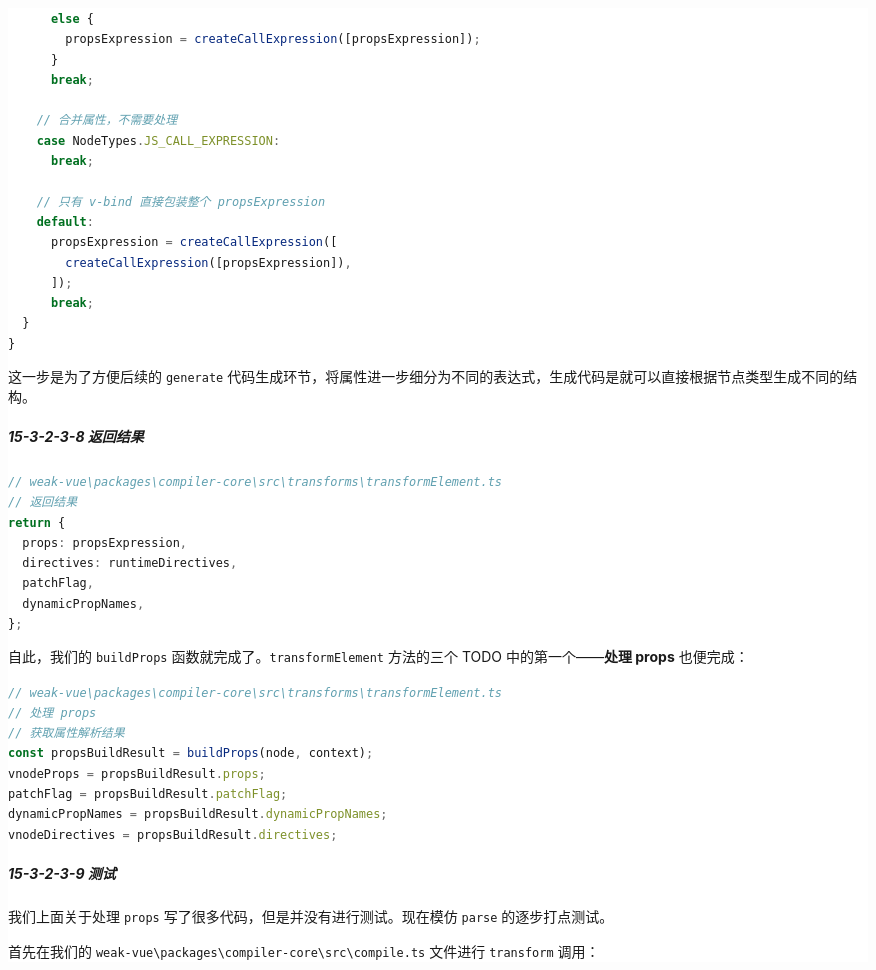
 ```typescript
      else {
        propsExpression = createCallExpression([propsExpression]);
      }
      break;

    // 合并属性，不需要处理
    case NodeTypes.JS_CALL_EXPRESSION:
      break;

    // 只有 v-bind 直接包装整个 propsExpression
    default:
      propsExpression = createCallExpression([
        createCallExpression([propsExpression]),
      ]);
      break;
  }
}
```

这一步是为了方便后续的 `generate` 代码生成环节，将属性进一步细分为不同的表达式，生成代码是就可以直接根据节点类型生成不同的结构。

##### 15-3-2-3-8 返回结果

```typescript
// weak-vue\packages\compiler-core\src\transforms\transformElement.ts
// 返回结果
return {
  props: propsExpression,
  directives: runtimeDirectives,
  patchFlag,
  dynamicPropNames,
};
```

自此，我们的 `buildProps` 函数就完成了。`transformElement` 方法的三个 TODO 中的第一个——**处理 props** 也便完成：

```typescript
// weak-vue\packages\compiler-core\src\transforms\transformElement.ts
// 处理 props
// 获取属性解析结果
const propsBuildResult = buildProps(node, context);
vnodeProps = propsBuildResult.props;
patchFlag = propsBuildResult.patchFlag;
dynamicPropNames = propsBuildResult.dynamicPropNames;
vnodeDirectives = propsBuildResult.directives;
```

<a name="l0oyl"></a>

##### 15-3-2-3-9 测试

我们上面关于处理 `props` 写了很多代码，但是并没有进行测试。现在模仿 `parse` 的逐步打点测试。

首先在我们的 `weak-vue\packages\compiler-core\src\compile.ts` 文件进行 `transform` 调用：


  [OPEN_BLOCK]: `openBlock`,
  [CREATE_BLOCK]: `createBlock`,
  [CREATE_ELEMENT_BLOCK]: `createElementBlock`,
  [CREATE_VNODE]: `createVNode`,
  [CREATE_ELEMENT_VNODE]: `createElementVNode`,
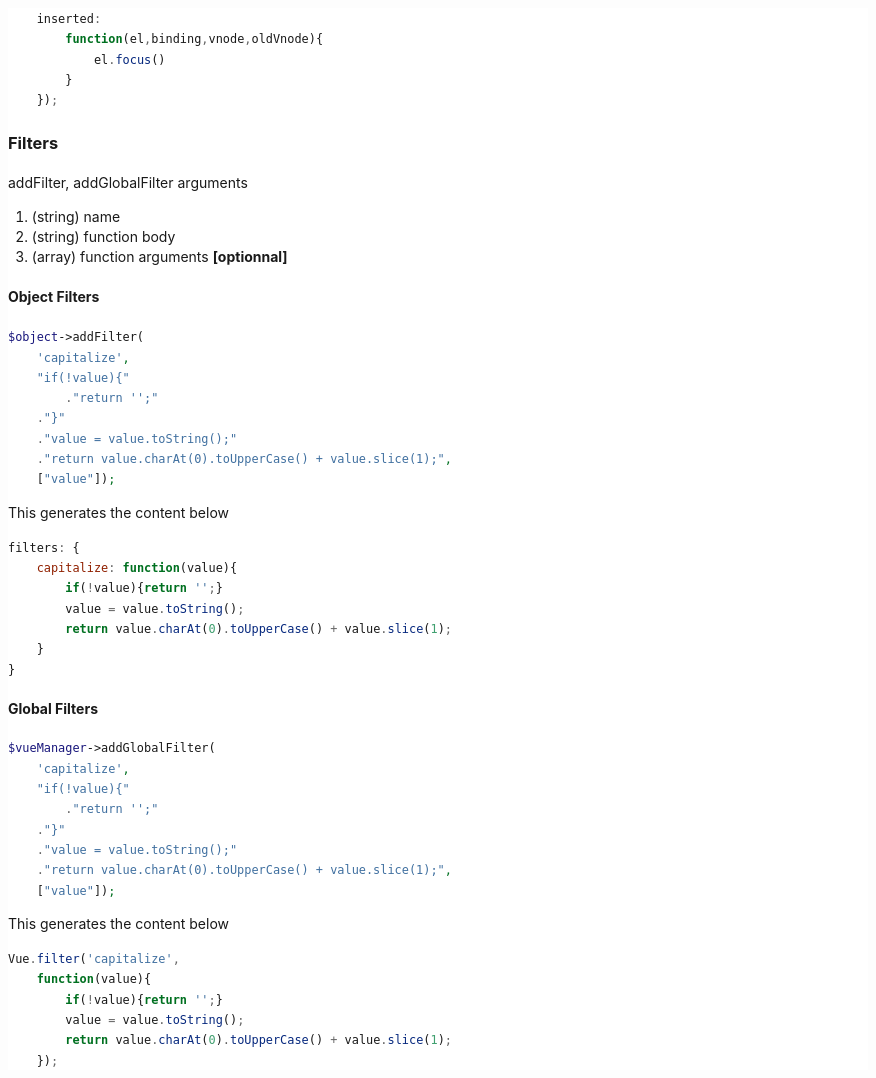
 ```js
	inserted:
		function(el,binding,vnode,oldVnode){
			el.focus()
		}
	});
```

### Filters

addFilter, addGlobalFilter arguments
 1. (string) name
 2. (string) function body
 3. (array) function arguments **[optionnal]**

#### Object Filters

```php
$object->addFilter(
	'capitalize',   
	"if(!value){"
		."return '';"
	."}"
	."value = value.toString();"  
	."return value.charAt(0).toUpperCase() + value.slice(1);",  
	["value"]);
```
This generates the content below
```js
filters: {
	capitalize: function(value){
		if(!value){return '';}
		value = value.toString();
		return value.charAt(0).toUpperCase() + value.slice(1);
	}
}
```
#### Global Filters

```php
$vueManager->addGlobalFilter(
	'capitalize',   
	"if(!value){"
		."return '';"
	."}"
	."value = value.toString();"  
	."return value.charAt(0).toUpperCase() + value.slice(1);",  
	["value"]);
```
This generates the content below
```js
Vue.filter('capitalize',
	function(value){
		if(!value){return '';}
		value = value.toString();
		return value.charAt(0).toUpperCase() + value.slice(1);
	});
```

________________________

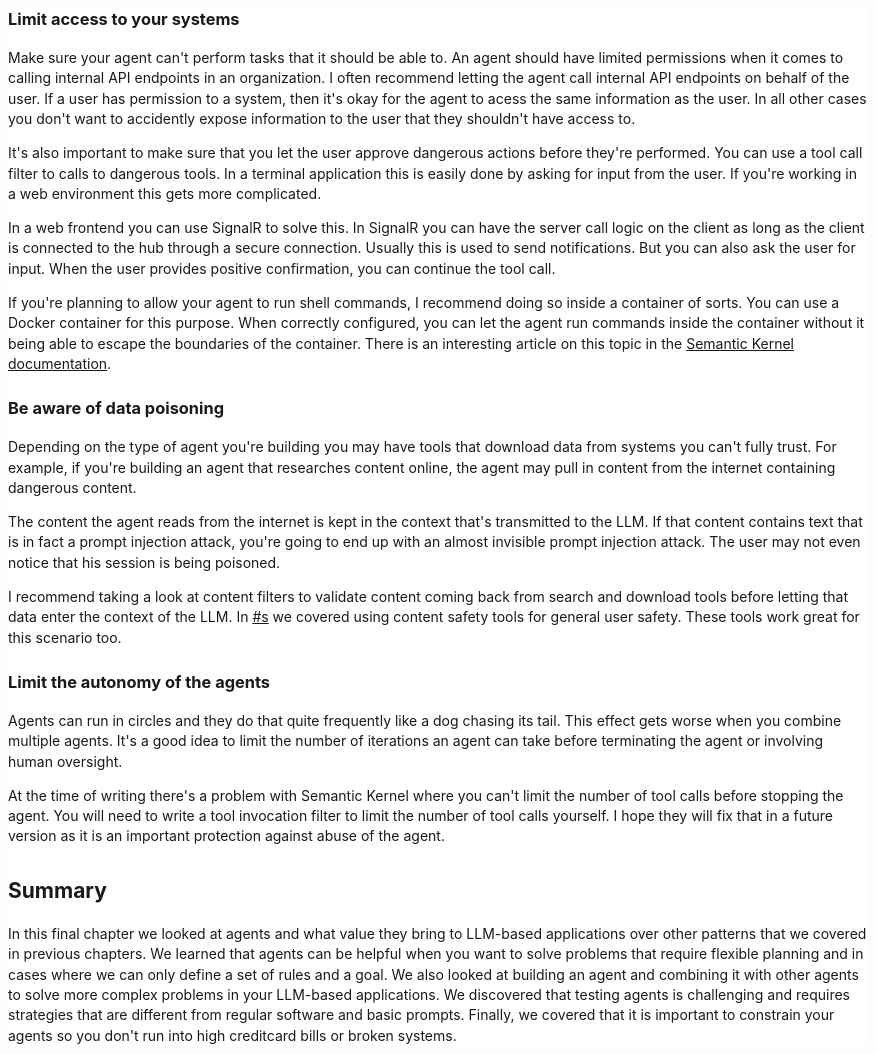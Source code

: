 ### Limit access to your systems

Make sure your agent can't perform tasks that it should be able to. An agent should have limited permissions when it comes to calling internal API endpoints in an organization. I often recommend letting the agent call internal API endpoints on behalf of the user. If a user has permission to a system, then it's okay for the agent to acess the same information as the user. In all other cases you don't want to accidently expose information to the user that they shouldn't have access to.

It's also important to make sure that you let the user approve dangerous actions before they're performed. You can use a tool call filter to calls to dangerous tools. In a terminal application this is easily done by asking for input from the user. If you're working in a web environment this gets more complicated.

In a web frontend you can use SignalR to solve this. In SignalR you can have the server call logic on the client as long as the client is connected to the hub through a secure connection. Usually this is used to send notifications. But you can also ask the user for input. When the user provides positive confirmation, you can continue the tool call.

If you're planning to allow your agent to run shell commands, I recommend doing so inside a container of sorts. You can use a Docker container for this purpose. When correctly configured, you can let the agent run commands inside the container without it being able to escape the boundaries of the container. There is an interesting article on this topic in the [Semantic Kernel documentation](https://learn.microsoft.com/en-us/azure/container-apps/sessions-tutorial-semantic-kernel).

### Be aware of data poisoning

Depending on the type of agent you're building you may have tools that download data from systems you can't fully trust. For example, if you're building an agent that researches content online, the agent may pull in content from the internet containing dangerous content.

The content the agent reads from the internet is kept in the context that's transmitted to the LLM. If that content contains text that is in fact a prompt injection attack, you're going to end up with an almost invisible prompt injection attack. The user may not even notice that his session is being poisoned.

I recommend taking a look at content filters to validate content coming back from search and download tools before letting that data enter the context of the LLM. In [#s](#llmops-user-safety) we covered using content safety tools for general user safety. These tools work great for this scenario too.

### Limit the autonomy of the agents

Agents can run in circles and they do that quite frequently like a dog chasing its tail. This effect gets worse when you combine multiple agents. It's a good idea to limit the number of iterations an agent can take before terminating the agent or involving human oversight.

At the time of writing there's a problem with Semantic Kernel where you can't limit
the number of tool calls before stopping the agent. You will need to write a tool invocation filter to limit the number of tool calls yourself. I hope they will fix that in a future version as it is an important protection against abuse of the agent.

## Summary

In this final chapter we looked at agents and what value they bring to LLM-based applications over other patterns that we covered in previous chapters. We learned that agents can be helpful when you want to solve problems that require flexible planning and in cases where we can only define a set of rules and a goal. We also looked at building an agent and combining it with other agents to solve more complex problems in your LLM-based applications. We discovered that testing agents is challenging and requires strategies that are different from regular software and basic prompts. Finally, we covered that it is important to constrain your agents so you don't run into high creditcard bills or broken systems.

________________________

(What you are asked to do):
What lines of the listing above hold "buildProps"? Copy all of them.

(Written reply):
自此，我们的 `buildProps` 函数就完成了。`transformElement` 方法的三个 TODO 中的第一个——**处理 props** 也便完成：
const propsBuildResult = buildProps(node, context);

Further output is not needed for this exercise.